:: Task details ::
Report back each line of the records that contains the string "media".

************

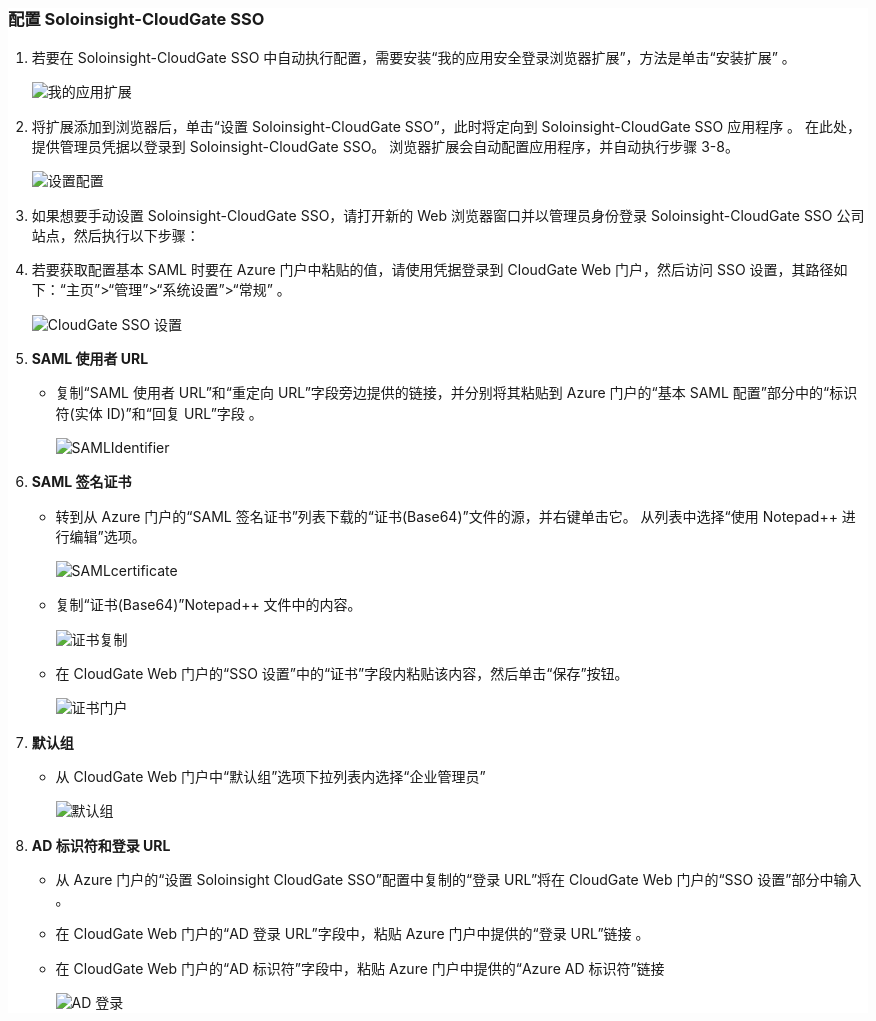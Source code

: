 ### <a name="configure-soloinsight-cloudgate-sso"></a>配置 Soloinsight-CloudGate SSO

1. 若要在 Soloinsight-CloudGate SSO 中自动执行配置，需要安装“我的应用安全登录浏览器扩展”，方法是单击“安装扩展”   。

    ![我的应用扩展](common/install-myappssecure-extension.png)

2. 将扩展添加到浏览器后，单击“设置 Soloinsight-CloudGate SSO”，此时将定向到 Soloinsight-CloudGate SSO 应用程序  。 在此处，提供管理员凭据以登录到 Soloinsight-CloudGate SSO。 浏览器扩展会自动配置应用程序，并自动执行步骤 3-8。

    ![设置配置](common/setup-sso.png)

3. 如果想要手动设置 Soloinsight-CloudGate SSO，请打开新的 Web 浏览器窗口并以管理员身份登录 Soloinsight-CloudGate SSO 公司站点，然后执行以下步骤：

4. 若要获取配置基本 SAML 时要在 Azure 门户中粘贴的值，请使用凭据登录到 CloudGate Web 门户，然后访问 SSO 设置，其路径如下：“主页”>“管理”>“系统设置”>“常规”  。

    ![CloudGate SSO 设置](./media/soloinsight-cloudgate-sso-tutorial/sso-main-settings.png)

5. **SAML 使用者 URL**

    * 复制“SAML 使用者 URL”和“重定向 URL”字段旁边提供的链接，并分别将其粘贴到 Azure 门户的“基本 SAML 配置”部分中的“标识符(实体 ID)”和“回复 URL”字段      。

        ![SAMLIdentifier](./media/soloinsight-cloudgate-sso-tutorial/saml-identifier.png)

6. **SAML 签名证书**

    * 转到从 Azure 门户的“SAML 签名证书”列表下载的“证书(Base64)”文件的源，并右键单击它。 从列表中选择“使用 Notepad++ 进行编辑”选项。  

        ![SAMLcertificate](./media/soloinsight-cloudgate-sso-tutorial/certificate-file.png)

    * 复制“证书(Base64)”Notepad++ 文件中的内容。

        ![证书复制](./media/soloinsight-cloudgate-sso-tutorial/certificate-copy.png)

    * 在 CloudGate Web 门户的“SSO 设置”中的“证书”字段内粘贴该内容，然后单击“保存”按钮。 

        ![证书门户](./media/soloinsight-cloudgate-sso-tutorial/certificate-portal.png)

7. **默认组**

    * 从 CloudGate Web 门户中“默认组”选项下拉列表内选择“企业管理员”  

        ![默认组](./media/soloinsight-cloudgate-sso-tutorial/default-group.png)

8. **AD 标识符和登录 URL**

    * 从 Azure 门户的“设置 Soloinsight CloudGate SSO”配置中复制的“登录 URL”将在 CloudGate Web 门户的“SSO 设置”部分中输入   。

    * 在 CloudGate Web 门户的“AD 登录 URL”字段中，粘贴 Azure 门户中提供的“登录 URL”链接   。

    * 在 CloudGate Web 门户的“AD 标识符”字段中，粘贴 Azure 门户中提供的“Azure AD 标识符”链接  

        ![AD 登录](./media/soloinsight-cloudgate-sso-tutorial/ad-login.png)
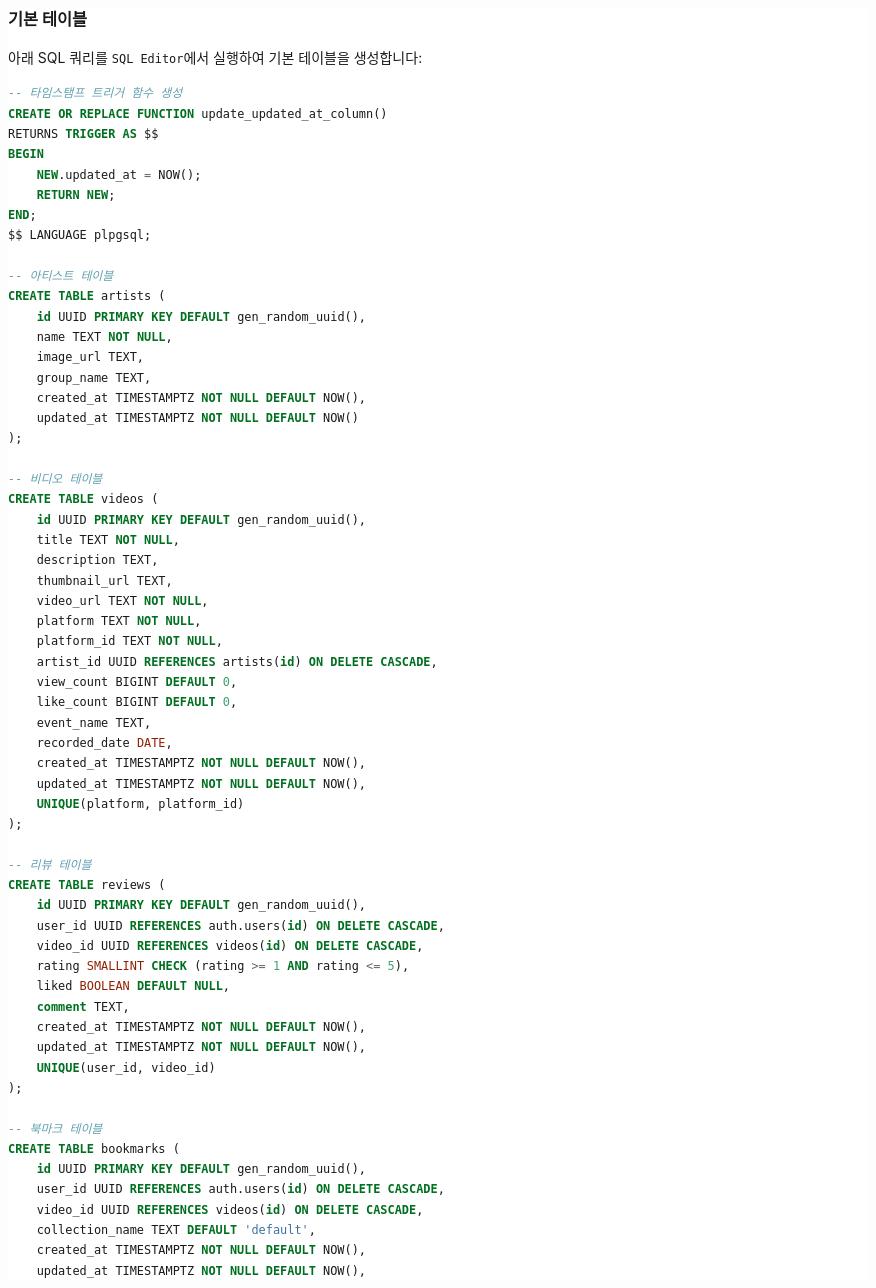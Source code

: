 ### 기본 테이블

아래 SQL 쿼리를 `SQL Editor`에서 실행하여 기본 테이블을 생성합니다:

```sql
-- 타임스탬프 트리거 함수 생성
CREATE OR REPLACE FUNCTION update_updated_at_column()
RETURNS TRIGGER AS $$
BEGIN
    NEW.updated_at = NOW();
    RETURN NEW;
END;
$$ LANGUAGE plpgsql;

-- 아티스트 테이블
CREATE TABLE artists (
    id UUID PRIMARY KEY DEFAULT gen_random_uuid(),
    name TEXT NOT NULL,
    image_url TEXT,
    group_name TEXT,
    created_at TIMESTAMPTZ NOT NULL DEFAULT NOW(),
    updated_at TIMESTAMPTZ NOT NULL DEFAULT NOW()
);

-- 비디오 테이블
CREATE TABLE videos (
    id UUID PRIMARY KEY DEFAULT gen_random_uuid(),
    title TEXT NOT NULL,
    description TEXT,
    thumbnail_url TEXT,
    video_url TEXT NOT NULL,
    platform TEXT NOT NULL,
    platform_id TEXT NOT NULL,
    artist_id UUID REFERENCES artists(id) ON DELETE CASCADE,
    view_count BIGINT DEFAULT 0,
    like_count BIGINT DEFAULT 0,
    event_name TEXT,
    recorded_date DATE,
    created_at TIMESTAMPTZ NOT NULL DEFAULT NOW(),
    updated_at TIMESTAMPTZ NOT NULL DEFAULT NOW(),
    UNIQUE(platform, platform_id)
);

-- 리뷰 테이블
CREATE TABLE reviews (
    id UUID PRIMARY KEY DEFAULT gen_random_uuid(),
    user_id UUID REFERENCES auth.users(id) ON DELETE CASCADE,
    video_id UUID REFERENCES videos(id) ON DELETE CASCADE,
    rating SMALLINT CHECK (rating >= 1 AND rating <= 5),
    liked BOOLEAN DEFAULT NULL,
    comment TEXT,
    created_at TIMESTAMPTZ NOT NULL DEFAULT NOW(),
    updated_at TIMESTAMPTZ NOT NULL DEFAULT NOW(),
    UNIQUE(user_id, video_id)
);

-- 북마크 테이블
CREATE TABLE bookmarks (
    id UUID PRIMARY KEY DEFAULT gen_random_uuid(),
    user_id UUID REFERENCES auth.users(id) ON DELETE CASCADE,
    video_id UUID REFERENCES videos(id) ON DELETE CASCADE,
    collection_name TEXT DEFAULT 'default',
    created_at TIMESTAMPTZ NOT NULL DEFAULT NOW(),
    updated_at TIMESTAMPTZ NOT NULL DEFAULT NOW(),
```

************

:: Written response ::
    ![CloudGate SSO 设置](./media/soloinsight-cloudgate-sso-tutorial/sso-main-settings.png)
        ![SAMLIdentifier](./media/soloinsight-cloudgate-sso-tutorial/saml-identifier.png)
        ![SAMLcertificate](./media/soloinsight-cloudgate-sso-tutorial/certificate-file.png)
        ![证书复制](./media/soloinsight-cloudgate-sso-tutorial/certificate-copy.png)
        ![证书门户](./media/soloinsight-cloudgate-sso-tutorial/certificate-portal.png)
        ![默认组](./media/soloinsight-cloudgate-sso-tutorial/default-group.png)
        ![AD 登录](./media/soloinsight-cloudgate-sso-tutorial/ad-login.png)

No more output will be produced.